“I think it has been a missed opportunity for utilities. Throughout the United States, we need to find ways to educate communities that these jobs are out there.”
That quote comes from Steve Magenheimer, training director at PowerTown Line Construction, in a Neal Awards finalist article in the category Best DEI Coverage—titled Diversity in the Line Trade by Amy Fischback in Endeavor Business Media’s T&D World. (The Neal Awards ceremony takes place April 26 at the Marriott Marquis in NYC.)
The story highlights a program that saw Duke Energy join forces with a local contractor and community partners to launch a new certification program at St. Petersburg (Fla.) College. “The 14-week program empowers people from different backgrounds, cultures and ethnicities to discover the life-changing career of line work,” Fischback writes. “The utility invested $100,000 into the facility, classroom materials and instructor and $30,000 for the equipment at St.
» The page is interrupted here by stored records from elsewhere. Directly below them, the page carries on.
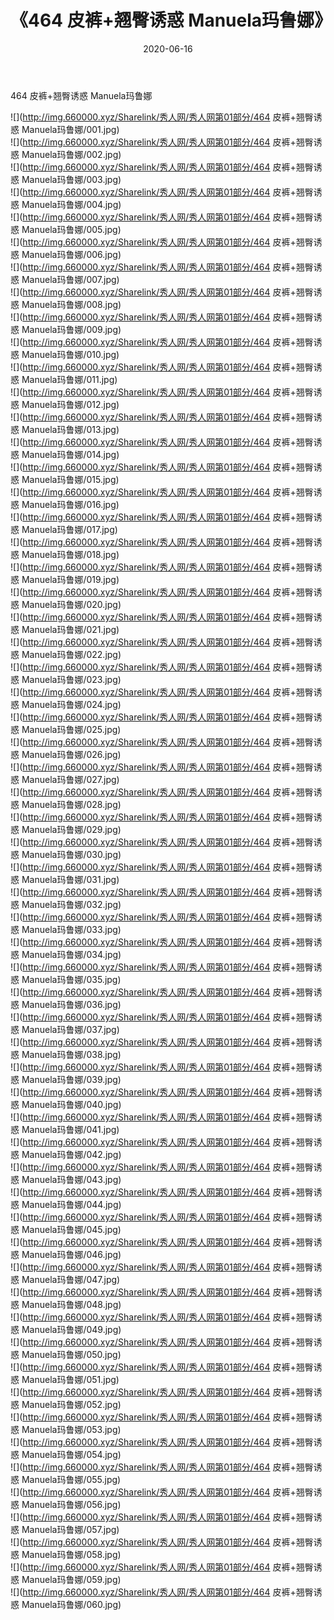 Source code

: ﻿---
layout: post
title:  《464 皮裤+翘臀诱惑 Manuela玛鲁娜》
date:   2020-06-16
img: http://img.660000.xyz/Sharelink/秀人网/秀人网第01部分/464 皮裤+翘臀诱惑 Manuela玛鲁娜/000.jpg
categories: [美女, 清纯, 唯美]
---

464 皮裤+翘臀诱惑 Manuela玛鲁娜

  ![](http://img.660000.xyz/Sharelink/秀人网/秀人网第01部分/464 皮裤+翘臀诱惑 Manuela玛鲁娜/001.jpg) <br> ![](http://img.660000.xyz/Sharelink/秀人网/秀人网第01部分/464 皮裤+翘臀诱惑 Manuela玛鲁娜/002.jpg) <br> ![](http://img.660000.xyz/Sharelink/秀人网/秀人网第01部分/464 皮裤+翘臀诱惑 Manuela玛鲁娜/003.jpg) <br> ![](http://img.660000.xyz/Sharelink/秀人网/秀人网第01部分/464 皮裤+翘臀诱惑 Manuela玛鲁娜/004.jpg) <br> ![](http://img.660000.xyz/Sharelink/秀人网/秀人网第01部分/464 皮裤+翘臀诱惑 Manuela玛鲁娜/005.jpg) <br> ![](http://img.660000.xyz/Sharelink/秀人网/秀人网第01部分/464 皮裤+翘臀诱惑 Manuela玛鲁娜/006.jpg) <br> ![](http://img.660000.xyz/Sharelink/秀人网/秀人网第01部分/464 皮裤+翘臀诱惑 Manuela玛鲁娜/007.jpg) <br> ![](http://img.660000.xyz/Sharelink/秀人网/秀人网第01部分/464 皮裤+翘臀诱惑 Manuela玛鲁娜/008.jpg) <br> ![](http://img.660000.xyz/Sharelink/秀人网/秀人网第01部分/464 皮裤+翘臀诱惑 Manuela玛鲁娜/009.jpg) <br> ![](http://img.660000.xyz/Sharelink/秀人网/秀人网第01部分/464 皮裤+翘臀诱惑 Manuela玛鲁娜/010.jpg) <br> ![](http://img.660000.xyz/Sharelink/秀人网/秀人网第01部分/464 皮裤+翘臀诱惑 Manuela玛鲁娜/011.jpg) <br> ![](http://img.660000.xyz/Sharelink/秀人网/秀人网第01部分/464 皮裤+翘臀诱惑 Manuela玛鲁娜/012.jpg) <br> ![](http://img.660000.xyz/Sharelink/秀人网/秀人网第01部分/464 皮裤+翘臀诱惑 Manuela玛鲁娜/013.jpg) <br> ![](http://img.660000.xyz/Sharelink/秀人网/秀人网第01部分/464 皮裤+翘臀诱惑 Manuela玛鲁娜/014.jpg) <br> ![](http://img.660000.xyz/Sharelink/秀人网/秀人网第01部分/464 皮裤+翘臀诱惑 Manuela玛鲁娜/015.jpg) <br> ![](http://img.660000.xyz/Sharelink/秀人网/秀人网第01部分/464 皮裤+翘臀诱惑 Manuela玛鲁娜/016.jpg) <br> ![](http://img.660000.xyz/Sharelink/秀人网/秀人网第01部分/464 皮裤+翘臀诱惑 Manuela玛鲁娜/017.jpg) <br> ![](http://img.660000.xyz/Sharelink/秀人网/秀人网第01部分/464 皮裤+翘臀诱惑 Manuela玛鲁娜/018.jpg) <br> ![](http://img.660000.xyz/Sharelink/秀人网/秀人网第01部分/464 皮裤+翘臀诱惑 Manuela玛鲁娜/019.jpg) <br> ![](http://img.660000.xyz/Sharelink/秀人网/秀人网第01部分/464 皮裤+翘臀诱惑 Manuela玛鲁娜/020.jpg) <br> ![](http://img.660000.xyz/Sharelink/秀人网/秀人网第01部分/464 皮裤+翘臀诱惑 Manuela玛鲁娜/021.jpg) <br> ![](http://img.660000.xyz/Sharelink/秀人网/秀人网第01部分/464 皮裤+翘臀诱惑 Manuela玛鲁娜/022.jpg) <br> ![](http://img.660000.xyz/Sharelink/秀人网/秀人网第01部分/464 皮裤+翘臀诱惑 Manuela玛鲁娜/023.jpg) <br> ![](http://img.660000.xyz/Sharelink/秀人网/秀人网第01部分/464 皮裤+翘臀诱惑 Manuela玛鲁娜/024.jpg) <br> ![](http://img.660000.xyz/Sharelink/秀人网/秀人网第01部分/464 皮裤+翘臀诱惑 Manuela玛鲁娜/025.jpg) <br> ![](http://img.660000.xyz/Sharelink/秀人网/秀人网第01部分/464 皮裤+翘臀诱惑 Manuela玛鲁娜/026.jpg) <br> ![](http://img.660000.xyz/Sharelink/秀人网/秀人网第01部分/464 皮裤+翘臀诱惑 Manuela玛鲁娜/027.jpg) <br> ![](http://img.660000.xyz/Sharelink/秀人网/秀人网第01部分/464 皮裤+翘臀诱惑 Manuela玛鲁娜/028.jpg) <br> ![](http://img.660000.xyz/Sharelink/秀人网/秀人网第01部分/464 皮裤+翘臀诱惑 Manuela玛鲁娜/029.jpg) <br> ![](http://img.660000.xyz/Sharelink/秀人网/秀人网第01部分/464 皮裤+翘臀诱惑 Manuela玛鲁娜/030.jpg) <br> ![](http://img.660000.xyz/Sharelink/秀人网/秀人网第01部分/464 皮裤+翘臀诱惑 Manuela玛鲁娜/031.jpg) <br> ![](http://img.660000.xyz/Sharelink/秀人网/秀人网第01部分/464 皮裤+翘臀诱惑 Manuela玛鲁娜/032.jpg) <br> ![](http://img.660000.xyz/Sharelink/秀人网/秀人网第01部分/464 皮裤+翘臀诱惑 Manuela玛鲁娜/033.jpg) <br> ![](http://img.660000.xyz/Sharelink/秀人网/秀人网第01部分/464 皮裤+翘臀诱惑 Manuela玛鲁娜/034.jpg) <br> ![](http://img.660000.xyz/Sharelink/秀人网/秀人网第01部分/464 皮裤+翘臀诱惑 Manuela玛鲁娜/035.jpg) <br> ![](http://img.660000.xyz/Sharelink/秀人网/秀人网第01部分/464 皮裤+翘臀诱惑 Manuela玛鲁娜/036.jpg) <br> ![](http://img.660000.xyz/Sharelink/秀人网/秀人网第01部分/464 皮裤+翘臀诱惑 Manuela玛鲁娜/037.jpg) <br> ![](http://img.660000.xyz/Sharelink/秀人网/秀人网第01部分/464 皮裤+翘臀诱惑 Manuela玛鲁娜/038.jpg) <br> ![](http://img.660000.xyz/Sharelink/秀人网/秀人网第01部分/464 皮裤+翘臀诱惑 Manuela玛鲁娜/039.jpg) <br> ![](http://img.660000.xyz/Sharelink/秀人网/秀人网第01部分/464 皮裤+翘臀诱惑 Manuela玛鲁娜/040.jpg) <br> ![](http://img.660000.xyz/Sharelink/秀人网/秀人网第01部分/464 皮裤+翘臀诱惑 Manuela玛鲁娜/041.jpg) <br> ![](http://img.660000.xyz/Sharelink/秀人网/秀人网第01部分/464 皮裤+翘臀诱惑 Manuela玛鲁娜/042.jpg) <br> ![](http://img.660000.xyz/Sharelink/秀人网/秀人网第01部分/464 皮裤+翘臀诱惑 Manuela玛鲁娜/043.jpg) <br> ![](http://img.660000.xyz/Sharelink/秀人网/秀人网第01部分/464 皮裤+翘臀诱惑 Manuela玛鲁娜/044.jpg) <br> ![](http://img.660000.xyz/Sharelink/秀人网/秀人网第01部分/464 皮裤+翘臀诱惑 Manuela玛鲁娜/045.jpg) <br> ![](http://img.660000.xyz/Sharelink/秀人网/秀人网第01部分/464 皮裤+翘臀诱惑 Manuela玛鲁娜/046.jpg) <br> ![](http://img.660000.xyz/Sharelink/秀人网/秀人网第01部分/464 皮裤+翘臀诱惑 Manuela玛鲁娜/047.jpg) <br> ![](http://img.660000.xyz/Sharelink/秀人网/秀人网第01部分/464 皮裤+翘臀诱惑 Manuela玛鲁娜/048.jpg) <br> ![](http://img.660000.xyz/Sharelink/秀人网/秀人网第01部分/464 皮裤+翘臀诱惑 Manuela玛鲁娜/049.jpg) <br> ![](http://img.660000.xyz/Sharelink/秀人网/秀人网第01部分/464 皮裤+翘臀诱惑 Manuela玛鲁娜/050.jpg) <br> ![](http://img.660000.xyz/Sharelink/秀人网/秀人网第01部分/464 皮裤+翘臀诱惑 Manuela玛鲁娜/051.jpg) <br> ![](http://img.660000.xyz/Sharelink/秀人网/秀人网第01部分/464 皮裤+翘臀诱惑 Manuela玛鲁娜/052.jpg) <br> ![](http://img.660000.xyz/Sharelink/秀人网/秀人网第01部分/464 皮裤+翘臀诱惑 Manuela玛鲁娜/053.jpg) <br> ![](http://img.660000.xyz/Sharelink/秀人网/秀人网第01部分/464 皮裤+翘臀诱惑 Manuela玛鲁娜/054.jpg) <br> ![](http://img.660000.xyz/Sharelink/秀人网/秀人网第01部分/464 皮裤+翘臀诱惑 Manuela玛鲁娜/055.jpg) <br> ![](http://img.660000.xyz/Sharelink/秀人网/秀人网第01部分/464 皮裤+翘臀诱惑 Manuela玛鲁娜/056.jpg) <br> ![](http://img.660000.xyz/Sharelink/秀人网/秀人网第01部分/464 皮裤+翘臀诱惑 Manuela玛鲁娜/057.jpg) <br> ![](http://img.660000.xyz/Sharelink/秀人网/秀人网第01部分/464 皮裤+翘臀诱惑 Manuela玛鲁娜/058.jpg) <br> ![](http://img.660000.xyz/Sharelink/秀人网/秀人网第01部分/464 皮裤+翘臀诱惑 Manuela玛鲁娜/059.jpg) <br> ![](http://img.660000.xyz/Sharelink/秀人网/秀人网第01部分/464 皮裤+翘臀诱惑 Manuela玛鲁娜/060.jpg) <br>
Petersburg College to expose the students to line work.”
This article gets so much right, in embodying a changing industry and changing America, and showing why the Neal Awards still matter so much in recognizing these stories and sharing them with the industry.
“I think it has been a missed opportunity for utilities. Throughout the United States, we need to find ways to educate communities that these jobs are out there.” You can probably substitute any of our niches for “utilities” in that article. Here are more specific things the article gets right for Endeavor.
It talks about the importance of breaking down walls. About 70% of the students in the program are people of color—and one student was female. (That is a good start for a very male-dominated industry.) “In the past, a lot of the prescreening and testing positioning the top candidates requires them to have some background in the trade,” said Barry Anderson, Duke Energy’s regional senior vice president of customer delivery in Florida. “For example, they may have a family member who was a line worker. That puts the minorities at a disadvantage. We are trying to break the wall down, expose them to the craft and give them the sense of what it takes to do the work.”
Leave old constraints behind. In the Editorial Council Meeting I ran a couple weeks ago on recruitment and retention (the recording and transcript are here – passcode .0TbpUvL), Kathy Lu, founder of Audiencibility, spoke about the exact same thing as Anderson in the editorial field—that publishers and media companies need to take a close look at their job qualifications, especially for internships. Any language that contains biases or limits your pool should be removed. Lu cited one Washington Post example that required their interns to have major news outlet experience.
Use great photography. There are multiple “real” photos of line workers of color, including a woman and a classroom shot. I’ve written here before of the power of using our own industry’s faces, rather than canned shots, when possible. The pictures convey both the seriousness of this job—climbing poles with a hook—and the joy these workers have of their camaraderie and being outside on a sunny day.
Build a relationship with local colleges. This also was stressed in the Editorial Council meeting. “We’ve had a very high percentage of interns that we have transitioned into full-time employees,” said Jennifer Perkins, VP, HR & talent development, Farm Journal. “And that really helps us whenever it comes time for us to search. These are paid internships [at University of Wisconsin and University of Missouri]. It just really helps us with that network and helps that recognition for us.” Lu urged publishers to consider community colleges. “You can start small with one intern; don’t feel like you need to develop a whole program right away,” she said. “You’re essentially developing your own pipeline of talent.”
Find the best in your community. Fischback is the field editor for T&D World Magazine. What’s also great about her article is that she frames the issue as solving industry needs—not just as a diversity issue. “As Anderson looks ahead, he sees the students filling the work boots of the growing number of linemen who plan to retire in St. Petersburg and Orlando, Florida. He says seeing the pole yard at St. Petersburg College up and running was a memorable moment. Duke Energy’s linemen helped to install 30 poles with different wire sizes and connections.” It’s clear that it’s a collaborative and worthwhile effort.